I Can't Believe Nobody Mentioned - - (Faded Digitals)
I can't believe nobody seems to have mentioned this, in regard to the comparison between film based photographic prints and digital based prints. And that is simply that any digital image, whether on a memory card, or CD, etc., can be taken to a photo shop and printed on the same paper and with the same process as is used for film. The only difference is the image source is digital. And the issue here isn't whether conventional film based prints will fade, but the prints made using consumer available printing equipment fading. In any case, there is no reason at all to abandon digital photography and return to film. That is moot.
And, I don't know if anyone else has mentioned printing photos with color laser. I have no idea what their life span would be, but it is a completely different process from any of the others. (Yes, I know they use dyes, but it still may be different.) Laser may suffer the same fate as inkjet; I don't know. It would be worth investigating though. Color laser is capable of producing some absolutely stunning prints with very saturated (brilliant, deep) colors.
All prints should be protected anyway, regardless of their source or composition. And if you are concerned about uv affects in displayed frames, here is a thought. It may be possible to get uv-blocking glass (or plastic) for your frame. That would provide some protection.

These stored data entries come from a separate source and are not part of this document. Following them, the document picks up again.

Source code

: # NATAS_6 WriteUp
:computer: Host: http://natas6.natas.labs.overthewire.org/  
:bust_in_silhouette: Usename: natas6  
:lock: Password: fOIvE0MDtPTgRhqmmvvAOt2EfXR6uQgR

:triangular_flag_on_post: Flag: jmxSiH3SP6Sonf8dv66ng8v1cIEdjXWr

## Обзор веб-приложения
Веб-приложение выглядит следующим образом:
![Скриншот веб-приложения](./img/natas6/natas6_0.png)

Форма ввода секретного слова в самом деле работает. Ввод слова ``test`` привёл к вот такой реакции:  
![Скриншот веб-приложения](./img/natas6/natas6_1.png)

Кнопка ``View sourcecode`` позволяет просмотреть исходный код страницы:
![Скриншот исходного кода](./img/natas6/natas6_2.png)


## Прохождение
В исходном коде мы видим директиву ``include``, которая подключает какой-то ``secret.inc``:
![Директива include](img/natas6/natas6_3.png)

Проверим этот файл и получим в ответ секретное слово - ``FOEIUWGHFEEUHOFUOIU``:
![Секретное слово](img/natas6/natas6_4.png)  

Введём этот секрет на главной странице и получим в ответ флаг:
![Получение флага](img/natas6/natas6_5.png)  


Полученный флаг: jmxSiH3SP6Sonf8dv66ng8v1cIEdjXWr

Here is another thought. These little specialized 4X6 printers that only print photographs, like from HP and Kodak, cover the photo after the color is applied, with a thin sheet of protective material. My guess is this also blocks uv. So possibly these prints would last much longer than those produced by ink jet, or anything else. Too bad they only have printers for 4X6. It would probably be too expensive for anything else. And if you need anything else, you can always go to the print shop. Especially now that these little key ring USB drives are so cheap. Just copy some pictures to your thumb drive. Many of these print places are self help now. You load in the pictures, tell it what you want, come back a little later and pick them up.

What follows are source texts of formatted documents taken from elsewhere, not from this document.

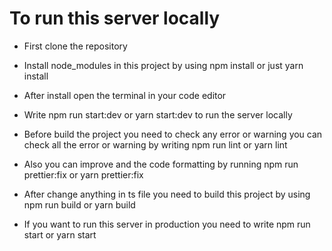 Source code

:# To run this server locally

- First clone the repository

- Install node_modules in this project by using npm install or just yarn install

- After install open the terminal in your code editor

- Write npm run start:dev or yarn start:dev to run the server locally

- Before build the project you need to check any error or warning you can check all the error or warning by writing npm run lint or yarn lint

* Also you can improve and the code formatting by running npm run prettier:fix or yarn prettier:fix

- After change anything in ts file you need to build this project by using npm run build or yarn build

- If you want to run this server in production you need to write npm run start or yarn start
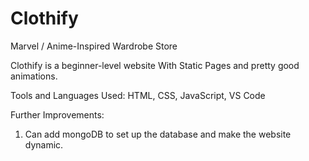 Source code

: # Clothify
Marvel / Anime-Inspired Wardrobe Store

Clothify is a beginner-level website With Static Pages and pretty good animations.

Tools and Languages Used:
HTML, CSS, JavaScript, VS Code

Further Improvements:
1. Can add mongoDB to set up the database and make the website dynamic.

There will always be that potential trade-off between high tech and low tech. The digital images themselves on digitial media could be made to last a thousand years, as long as there is technology around to read it. But film, for instance, even though it may be subject to fading, if it could be protected from that, would still be ''readable'' without high technology. Maybe we are learning that writing on clay tablets wasn't such a dumb idea after all.